I wrote a post earlier about bananas on the island (and how they're called guineos rather than plátanos amarillos or bananos or what-have-you from other countries). I've been meaning to follow that up with some more (emphasis on "meaning to"; I'm a bit forgetful I suppose). Anyways... fruit!

  • Bananas are guineos. Like I mentioned before.
  • Mango is mangó. For some reason Puerto Rico is (I'm pretty sure) the only Spanish-speaking country to throw an accent on that o. Something to do with confusing it with "mango" (handle) I'd assume. I... don't know.
  • Naranja (orange) is china. From "naranja china". You can get around with using naranja, of course, but you'll stick out. Naranja does show up on occasions. But even things like Fanta are marketed as china-flavored.
  • Passionfruit is parcha. For some reason I have it stuck in my head that the name is different from the regular Spanish name (which is a literal translation I think).
  • Strawberry is ejtroberi. No joke. You hear a Spanish-version of the English word much more than you hear the real Spanish word (fresa). Other berries tend to follow the same pattern (rajberi, for example), as well as cherry (which is often a sexual euphemism too). If you want an example, here's a video of Wisin y Yandel's song "Hey Mami", which starts using those words (and a couple others) in the chorus, conveniently transcribed in the comments.
  • Watermelon is just melón. The real name for it in Spanish is sandía, of course, but most of the island will look at you a little funny if you say it.
  • Quenepas are awesome! So is guayaba (guava). Acerola too. Other delicious fruits available on the island include piña (pineapple), papaya, coco (coconut), toronja (grapefruit), and more. Some of these, like acerola* and quenepas, are nearly impossible to sample in the States or Europe. Be sure to get some while you're there, or you'll be missing out!
There are even more vegetables to get to, so look out for that.

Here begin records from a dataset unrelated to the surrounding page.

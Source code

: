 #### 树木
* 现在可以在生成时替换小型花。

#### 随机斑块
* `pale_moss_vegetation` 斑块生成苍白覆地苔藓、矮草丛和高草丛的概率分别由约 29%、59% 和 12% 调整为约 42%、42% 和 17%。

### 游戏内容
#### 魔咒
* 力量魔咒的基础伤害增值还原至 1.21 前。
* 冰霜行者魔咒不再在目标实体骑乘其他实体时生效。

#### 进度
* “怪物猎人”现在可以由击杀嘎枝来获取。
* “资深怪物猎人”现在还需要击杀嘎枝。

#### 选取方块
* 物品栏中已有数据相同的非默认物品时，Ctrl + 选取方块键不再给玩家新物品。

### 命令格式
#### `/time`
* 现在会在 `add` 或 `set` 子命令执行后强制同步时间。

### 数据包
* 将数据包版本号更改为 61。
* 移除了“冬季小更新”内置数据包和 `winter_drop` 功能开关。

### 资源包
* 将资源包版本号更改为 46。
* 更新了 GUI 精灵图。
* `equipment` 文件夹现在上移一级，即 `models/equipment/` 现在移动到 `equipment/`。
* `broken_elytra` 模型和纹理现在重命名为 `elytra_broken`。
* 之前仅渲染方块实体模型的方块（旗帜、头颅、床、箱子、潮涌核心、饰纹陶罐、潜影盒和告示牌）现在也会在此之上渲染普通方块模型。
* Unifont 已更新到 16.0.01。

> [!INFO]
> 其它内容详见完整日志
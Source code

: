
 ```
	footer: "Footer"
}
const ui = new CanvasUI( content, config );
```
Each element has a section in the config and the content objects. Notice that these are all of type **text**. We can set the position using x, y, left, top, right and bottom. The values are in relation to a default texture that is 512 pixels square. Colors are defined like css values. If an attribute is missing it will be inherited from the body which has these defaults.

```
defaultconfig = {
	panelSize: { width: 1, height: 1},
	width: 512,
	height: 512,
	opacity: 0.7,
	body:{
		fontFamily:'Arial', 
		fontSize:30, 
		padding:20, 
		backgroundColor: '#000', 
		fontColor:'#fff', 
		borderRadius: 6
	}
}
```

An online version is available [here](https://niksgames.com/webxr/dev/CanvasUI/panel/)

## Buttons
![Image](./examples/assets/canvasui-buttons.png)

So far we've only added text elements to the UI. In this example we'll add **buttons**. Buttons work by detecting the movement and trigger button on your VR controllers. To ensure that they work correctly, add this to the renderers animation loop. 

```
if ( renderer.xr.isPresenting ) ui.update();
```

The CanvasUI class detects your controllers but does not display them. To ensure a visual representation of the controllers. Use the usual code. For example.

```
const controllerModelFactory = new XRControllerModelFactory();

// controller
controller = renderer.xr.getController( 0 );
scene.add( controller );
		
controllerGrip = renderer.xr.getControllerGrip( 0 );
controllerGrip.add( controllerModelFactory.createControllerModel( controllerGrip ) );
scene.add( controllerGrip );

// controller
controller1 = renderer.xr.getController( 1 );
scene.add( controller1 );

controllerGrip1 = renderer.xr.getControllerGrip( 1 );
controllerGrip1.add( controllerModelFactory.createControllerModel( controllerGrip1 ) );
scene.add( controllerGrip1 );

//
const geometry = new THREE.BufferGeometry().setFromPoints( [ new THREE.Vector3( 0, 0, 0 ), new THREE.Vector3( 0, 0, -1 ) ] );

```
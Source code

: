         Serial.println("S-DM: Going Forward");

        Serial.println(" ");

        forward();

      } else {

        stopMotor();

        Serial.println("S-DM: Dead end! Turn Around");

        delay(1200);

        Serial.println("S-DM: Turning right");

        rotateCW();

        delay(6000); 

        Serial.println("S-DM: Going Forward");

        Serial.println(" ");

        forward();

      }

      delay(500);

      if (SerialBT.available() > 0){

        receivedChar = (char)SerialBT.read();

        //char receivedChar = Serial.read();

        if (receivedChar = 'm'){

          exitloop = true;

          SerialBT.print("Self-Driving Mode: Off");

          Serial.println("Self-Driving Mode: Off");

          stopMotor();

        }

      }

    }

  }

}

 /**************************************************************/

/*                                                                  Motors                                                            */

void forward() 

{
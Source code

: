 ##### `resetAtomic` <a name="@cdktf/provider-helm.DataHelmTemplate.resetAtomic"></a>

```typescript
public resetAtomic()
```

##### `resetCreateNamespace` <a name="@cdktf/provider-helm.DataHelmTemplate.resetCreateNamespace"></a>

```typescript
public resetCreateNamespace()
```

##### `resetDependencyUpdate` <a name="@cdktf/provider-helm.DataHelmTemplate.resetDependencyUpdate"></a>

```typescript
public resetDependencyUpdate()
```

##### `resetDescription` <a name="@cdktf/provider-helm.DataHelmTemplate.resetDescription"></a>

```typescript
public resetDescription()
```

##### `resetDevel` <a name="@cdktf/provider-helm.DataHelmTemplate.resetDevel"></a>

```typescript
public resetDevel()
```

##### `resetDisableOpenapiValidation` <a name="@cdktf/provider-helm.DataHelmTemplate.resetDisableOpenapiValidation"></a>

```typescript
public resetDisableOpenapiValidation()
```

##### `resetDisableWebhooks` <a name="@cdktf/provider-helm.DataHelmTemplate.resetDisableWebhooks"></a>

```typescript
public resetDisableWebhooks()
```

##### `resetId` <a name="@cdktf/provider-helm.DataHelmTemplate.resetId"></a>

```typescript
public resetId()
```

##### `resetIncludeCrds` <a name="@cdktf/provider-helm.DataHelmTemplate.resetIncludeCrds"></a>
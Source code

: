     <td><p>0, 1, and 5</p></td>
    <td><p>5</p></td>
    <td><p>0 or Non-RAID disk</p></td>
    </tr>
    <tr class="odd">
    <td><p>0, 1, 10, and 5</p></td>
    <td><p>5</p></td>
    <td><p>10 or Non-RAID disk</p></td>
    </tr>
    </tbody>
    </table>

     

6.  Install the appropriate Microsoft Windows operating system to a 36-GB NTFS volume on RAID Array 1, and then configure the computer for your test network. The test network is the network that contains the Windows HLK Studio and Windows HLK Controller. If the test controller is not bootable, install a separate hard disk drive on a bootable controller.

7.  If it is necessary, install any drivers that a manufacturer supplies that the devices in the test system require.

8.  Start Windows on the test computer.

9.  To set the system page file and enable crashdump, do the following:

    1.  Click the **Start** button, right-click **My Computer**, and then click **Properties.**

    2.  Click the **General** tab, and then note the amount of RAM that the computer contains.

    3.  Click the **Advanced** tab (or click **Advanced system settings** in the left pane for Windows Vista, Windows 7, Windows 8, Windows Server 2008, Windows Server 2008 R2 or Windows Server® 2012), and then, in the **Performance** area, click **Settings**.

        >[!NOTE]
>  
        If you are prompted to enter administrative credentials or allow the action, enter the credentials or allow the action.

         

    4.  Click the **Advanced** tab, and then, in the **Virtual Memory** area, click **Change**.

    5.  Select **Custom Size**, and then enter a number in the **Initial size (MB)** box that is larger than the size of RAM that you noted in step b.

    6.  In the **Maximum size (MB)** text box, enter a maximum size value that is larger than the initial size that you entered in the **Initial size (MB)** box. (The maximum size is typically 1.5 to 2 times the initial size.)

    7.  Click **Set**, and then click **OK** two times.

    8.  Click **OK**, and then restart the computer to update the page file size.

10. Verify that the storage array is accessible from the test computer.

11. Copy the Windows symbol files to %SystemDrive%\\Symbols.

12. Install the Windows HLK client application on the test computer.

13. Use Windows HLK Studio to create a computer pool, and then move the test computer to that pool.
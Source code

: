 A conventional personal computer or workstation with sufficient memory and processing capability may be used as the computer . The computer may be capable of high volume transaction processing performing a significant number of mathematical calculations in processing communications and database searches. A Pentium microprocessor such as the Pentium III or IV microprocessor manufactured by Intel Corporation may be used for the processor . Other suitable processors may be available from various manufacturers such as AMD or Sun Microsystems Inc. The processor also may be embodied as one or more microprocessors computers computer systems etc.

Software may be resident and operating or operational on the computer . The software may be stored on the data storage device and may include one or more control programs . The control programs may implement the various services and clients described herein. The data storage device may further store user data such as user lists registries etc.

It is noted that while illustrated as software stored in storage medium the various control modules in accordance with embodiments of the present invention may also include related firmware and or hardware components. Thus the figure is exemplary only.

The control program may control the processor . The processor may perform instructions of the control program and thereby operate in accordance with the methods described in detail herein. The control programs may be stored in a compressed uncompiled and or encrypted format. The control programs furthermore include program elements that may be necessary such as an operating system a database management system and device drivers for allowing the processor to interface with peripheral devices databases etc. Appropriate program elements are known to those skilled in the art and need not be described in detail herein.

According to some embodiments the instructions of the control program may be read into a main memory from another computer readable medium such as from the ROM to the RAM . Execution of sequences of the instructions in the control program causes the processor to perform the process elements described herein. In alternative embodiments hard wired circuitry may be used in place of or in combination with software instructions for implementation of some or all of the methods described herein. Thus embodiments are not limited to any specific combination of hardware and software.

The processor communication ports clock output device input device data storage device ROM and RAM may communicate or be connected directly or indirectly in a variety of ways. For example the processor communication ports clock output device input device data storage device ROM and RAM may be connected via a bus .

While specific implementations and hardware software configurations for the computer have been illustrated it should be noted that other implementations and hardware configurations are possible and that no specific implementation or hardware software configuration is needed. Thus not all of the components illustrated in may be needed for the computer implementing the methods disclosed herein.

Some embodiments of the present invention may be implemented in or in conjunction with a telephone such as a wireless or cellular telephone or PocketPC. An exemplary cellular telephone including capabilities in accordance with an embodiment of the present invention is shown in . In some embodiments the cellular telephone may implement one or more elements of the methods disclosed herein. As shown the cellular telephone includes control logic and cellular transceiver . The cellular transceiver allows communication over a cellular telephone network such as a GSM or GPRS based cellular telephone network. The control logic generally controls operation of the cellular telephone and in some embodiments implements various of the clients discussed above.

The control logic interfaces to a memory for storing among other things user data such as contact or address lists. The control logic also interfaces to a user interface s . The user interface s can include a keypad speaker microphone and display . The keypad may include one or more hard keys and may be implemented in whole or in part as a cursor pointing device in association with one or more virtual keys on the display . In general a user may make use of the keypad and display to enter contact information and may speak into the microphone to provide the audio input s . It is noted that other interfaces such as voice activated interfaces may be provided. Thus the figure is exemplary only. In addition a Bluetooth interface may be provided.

*I just wanted to add that nutritionally acerola cherries are fascinating. A single cherry has only 2 Calories, no sugar, and yet has 133% of your daily need for Vitamin C. 20 of them only ends up being 32 Calories, 7 grams of sugar, and about 2800% of your Vitamin C. The same amount of orange, in comparison, has only 75% of your daily need with more Calories and more sugar. Interesting, isn't it?

4 comments:

RayInPR said...

A couple more fruits that are a must-try while here on the island are caimito, chironja, mamey sapote, corozan, nispero and guayanba.

Caimitos are "old time" fruit that are extremely sweet and pudding-like inside. We have 2 big trees on our property that have been producing since March, though their season is just about over.

Chironja is a natural hybrid between orange (china) and grapefruit (toronja) ... kinda a sweet grapefruit or a sour orange.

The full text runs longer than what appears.